Food for Thought. Research shows that horses left to their own devices will eat 18 or more hours per day. Being stuck in a stall or small paddock with little other stimulation except twice a day feedings can cause a horse more than just boredom. It can cause real health issues and subsequent vet bills from problems such as weight gain, bickering or fighting that result in injuries, ulcers, colic, and stall vices, such as chewing or weaving. Here are a few ideas to stretch out feedings:

  • Make or buy a slow feeder
  • Increase feedings to three or more times per day
  • If you have a large paddock area, station food in different places to encourage your horse to move around
  • Make a 'slow-treat' carrot "sputnik" by covering a ball tightly with a hay net, securely sticking in carrots, then hanging it with baling twine
  • Hang food items like turnips or apples from twine for creative (and longer lasting) treats
  • Fill a used food-safe jug that you've cut holes in with pelleted feed and hang, or let your horse roll it around until it dispenses the food
  • Install a store-bought horse lick that has been filled with a salty or sugary substance
  • Buy or make a horse 'treat dispenser' puzzle

Room to Roam. One of the best ways to reduce boredom is to provide turnout time in a safe, dry area where your horse can run, buck or roll to relieve stress. Other ways to help engage your horse's mind and relieve stress might include:

  • Buy a kick toy like the ball above, or a large arena ball, such as the ones used to play horse soccer
  • Enlist the help of a trainer to improve your horse's ground training or other skills - having a scheduled time can help motivate us to move more
  • Keep things fresh by not practicing the same exercises over and over
  • Hang or include toys in your horse's living quarters like a jolly ball with a rope that he can carry around or twirl. Or maybe a plastic jug 'noise maker' filled with small rocks, arena cones, soccer balls, lightweight barrels or anything else your horse will engage with and find interesting and 'fun'
  • Check catalogs, the internet or YouTube for innovative toys to make or buy
  • Teach your horse tricks. There are lots of good books available for training tricks

Companionship. If there is one thing herd animals loathe, it is being alone. Simulating a comforting sense of herd can keep confinement time calmer. Some ideas to help achieve this are:

  • Redo solid stall walls or doors so that horses can see each other, or at least stick their heads out and check out the goings on in their environment
  • Turn their stall into a "room with a view" by utilizing french doors or stall guards to the outside, which will also help with barn ventilation
  • Companions such as goats can help provide a sense of herd, plus they can keep horses entertained with their playful antics
  • Mirror-mirror? Install a horse-safe mirror positioned so that your horse can see himself and preen, or can see others
  • Keep a radio turned on when horses have to be locked inside

Feed the senses. Feeling safe and relaxed is a step toward a tranquil soul. Below are some tactile and calming ideas for you and your horse. Many of these items or services would make wonderful holiday gifts for that special horse, or horse-owner friend in your life that you appreciate and rely upon.

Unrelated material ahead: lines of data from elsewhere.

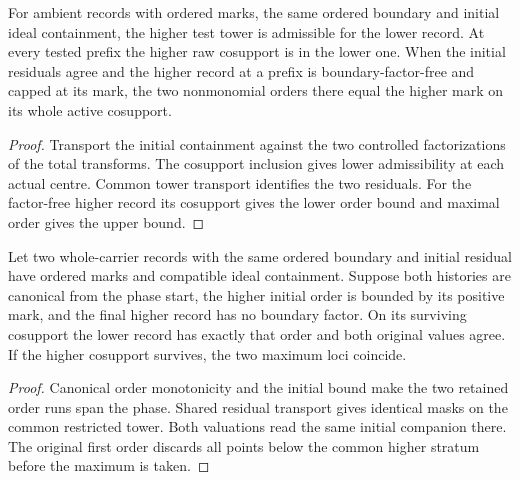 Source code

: \begin{theorem}
\label{hir:g8-shared-residual-active-order}
\leanok
For ambient records with ordered marks, the same ordered
boundary and initial ideal containment, the higher test
tower is admissible for the lower record. At every tested
prefix the higher raw cosupport is in the lower one. When
the initial residuals agree and the higher record at a
prefix is boundary-factor-free and capped at its mark, the
two nonmonomial orders there equal the higher mark on its
whole active cosupport.
\end{theorem}
\begin{proof}
Transport the initial containment against the two controlled
factorizations of the total transforms. The cosupport inclusion
gives lower admissibility at each actual centre. Common tower
transport identifies the two residuals. For the factor-free
higher record its cosupport gives the lower order bound and
maximal order gives the upper bound.
\end{proof}

\begin{theorem}
\label{hir:g8-shared-residual-retained-phase}
\leanok
Let two whole-carrier records with the same ordered boundary and
initial residual have ordered marks and compatible ideal containment.
Suppose both histories are canonical from the phase start, the higher
initial order is bounded by its positive mark, and the final higher
record has no boundary factor. On its surviving cosupport the lower
record has exactly that order and both original values agree. If the
higher cosupport survives, the two maximum loci coincide.
\end{theorem}
\begin{proof}
Canonical order monotonicity and the initial bound make the two
retained order runs span the phase. Shared residual transport gives
identical masks on the common restricted tower. Both valuations read
the same initial companion there. The original first order discards
all points below the common higher stratum before the maximum is taken.
\end{proof}

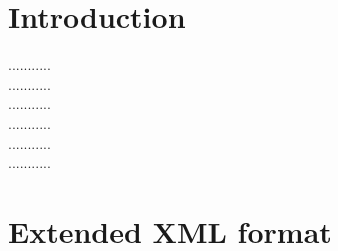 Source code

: \documentclass[submission, Phys]{SciPost}
\begin{document}


\section{Introduction} \label{sec:intro}

...........\\
...........\\
...........\\
...........\\
...........\\
...........\\


\clearpage
\section{Extended XML format} \label{sec:intro}
\end{document}
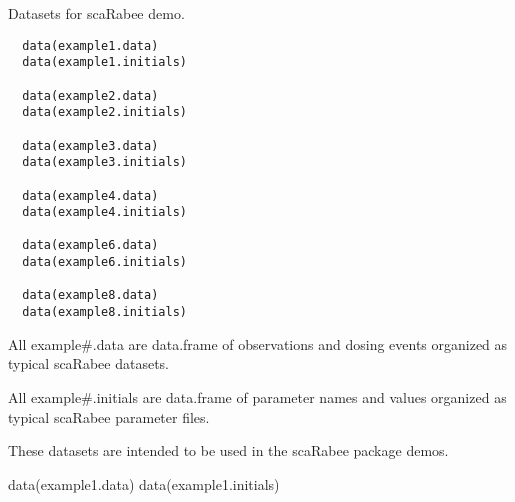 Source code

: %
\begin{Description}\relax
Datasets for scaRabee demo.
\end{Description}
%
\begin{Usage}
\begin{verbatim}
  data(example1.data)
  data(example1.initials)
  
  data(example2.data)
  data(example2.initials)
  
  data(example3.data)
  data(example3.initials)
  
  data(example4.data)
  data(example4.initials)
  
  data(example6.data)
  data(example6.initials)
  
  data(example8.data)
  data(example8.initials)
\end{verbatim}
\end{Usage}
%
\begin{Format}
All example\#.data are data.frame of observations and dosing events organized
as typical scaRabee datasets.

All example\#.initials are data.frame of parameter names and values organized
as typical scaRabee parameter files.
\end{Format}
%
\begin{Details}\relax
These datasets are intended to be used in the scaRabee package demos.
\end{Details}
%
\begin{Examples}
\begin{ExampleCode}
data(example1.data)
data(example1.initials)
\end{ExampleCode}
\end{Examples}
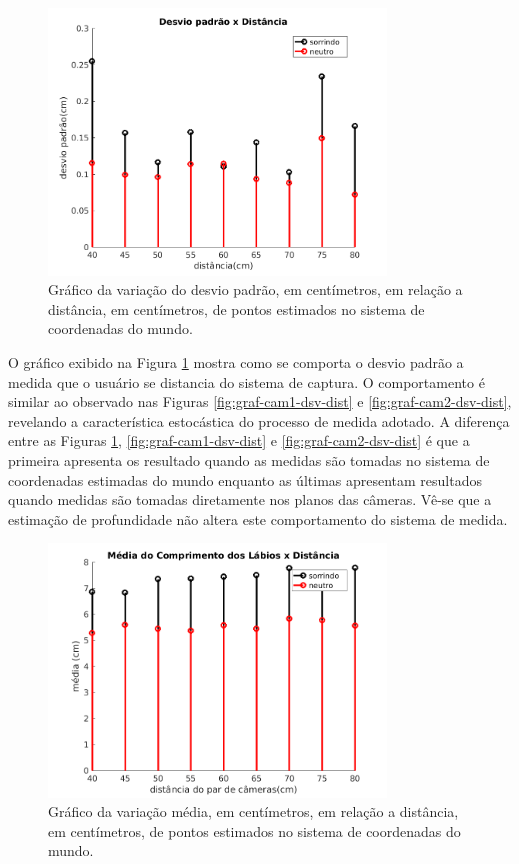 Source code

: \begin{figure}[!htpb]
\centering
\includegraphics[width=0.8\textwidth]{figs/thumbnail_distanciaCorrigida.jpg} 

\caption{Gráfico da variação do desvio padrão, em centímetros, em relação a
distância, em centímetros, de pontos estimados no sistema de coordenadas do
mundo.}

\label{fig:graf-3d-dsv-dist}
\end{figure}

O gráfico exibido na Figura \ref{fig:graf-3d-dsv-dist} mostra como se comporta o
desvio padrão a medida que o usuário se distancia do sistema de captura. O
comportamento é similar ao observado nas Figuras \ref{fig:graf-cam1-dsv-dist} e
\ref{fig:graf-cam2-dsv-dist}, revelando a característica estocástica do processo
de medida adotado. A diferença entre as Figuras  \ref{fig:graf-3d-dsv-dist},
\ref{fig:graf-cam1-dsv-dist} e \ref{fig:graf-cam2-dsv-dist} é que a primeira
apresenta os resultado quando as medidas são tomadas no sistema de coordenadas
estimadas do mundo enquanto as últimas apresentam resultados quando medidas são
tomadas diretamente nos planos das câmeras. Vê-se que a estimação de
profundidade não altera este comportamento do sistema de medida.

\begin{figure}[!htpb]
\centering
\includegraphics[width=0.8\textwidth]{figs/media3d.png} 

\caption{Gráfico da variação média, em centímetros, em relação a distância, em
centímetros, de pontos estimados no sistema de coordenadas do mundo.}

\label{fig:graf-3d-media-dist}
\end{figure}

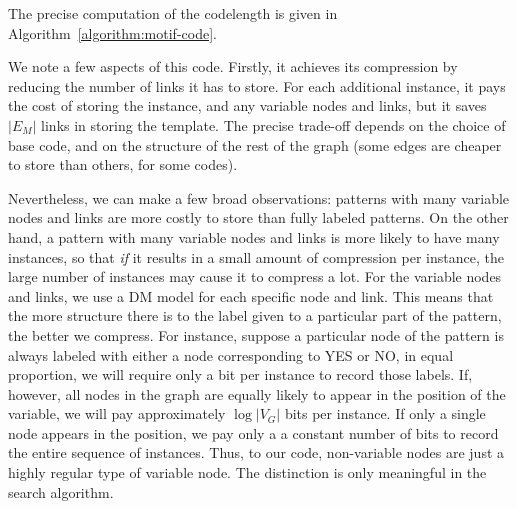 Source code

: \documentclass[letterpaper]{article} %
\begin{document}
The precise computation of the codelength is given in Algorithm~\ref{algorithm:motif-code}. 

We note a few aspects of this code. Firstly, it achieves its compression by reducing the number of links it has to store. For each additional instance, it pays the cost of storing the instance, and any variable nodes and links, but it saves $|E_M|$ links in storing the template. The precise trade-off depends on the choice of base code, and on the structure of the rest of the graph (some edges are cheaper to store than others, for some codes).

Nevertheless, we can make a few broad observations: patterns with many variable nodes and links are more costly to store than fully labeled patterns. On the other hand, a pattern with many variable nodes and links is more likely to have many instances, so that \emph{if} it results in a small amount of compression per instance, the large number of instances may cause it to compress a lot. For the variable nodes and links, we use a DM model for each specific node and link. This means that the more structure there is to the label given to a particular part of the pattern, the better we compress. For instance, suppose a particular node of the pattern is always labeled with either a node corresponding to YES or NO, in equal proportion, we will require only a bit per instance to record those labels. If, however, all nodes in the graph are equally likely to appear in the position of the variable, we will pay approximately $\log |V_G|$ bits per instance. If only a single node appears in the position, we pay only a a constant number of bits to record the entire sequence of instances. Thus, to our code, non-variable nodes are just a highly regular type of variable node. The distinction is only meaningful in the search algorithm.
\end{document}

  • Try a horse massage. Seeing a horse hypnotized by a good massage is not only rewarding, but relieves the stress of tight, cold or sore muscles that can develop from too much standing around
  • Heat packs increase circulation and work well for the same reasons as massage - search for different types and beneficial ways to apply them
  • Spend time grooming. This can help a horse psychologically as well as physiologically by lowering heart rate - and you otherwise might not notice new cuts, bumps or scratches and attend to them promptly. Grooming also keeps the coat clean and fluffy, enabling it to better insulate your horse
  • Dream. Make plans for training, riding schedules, competitions, projects, vacations, or whatever it is you truly want to accomplish with your horse in the coming year

Happy Solstice, from all of us at Horses for Clean Water!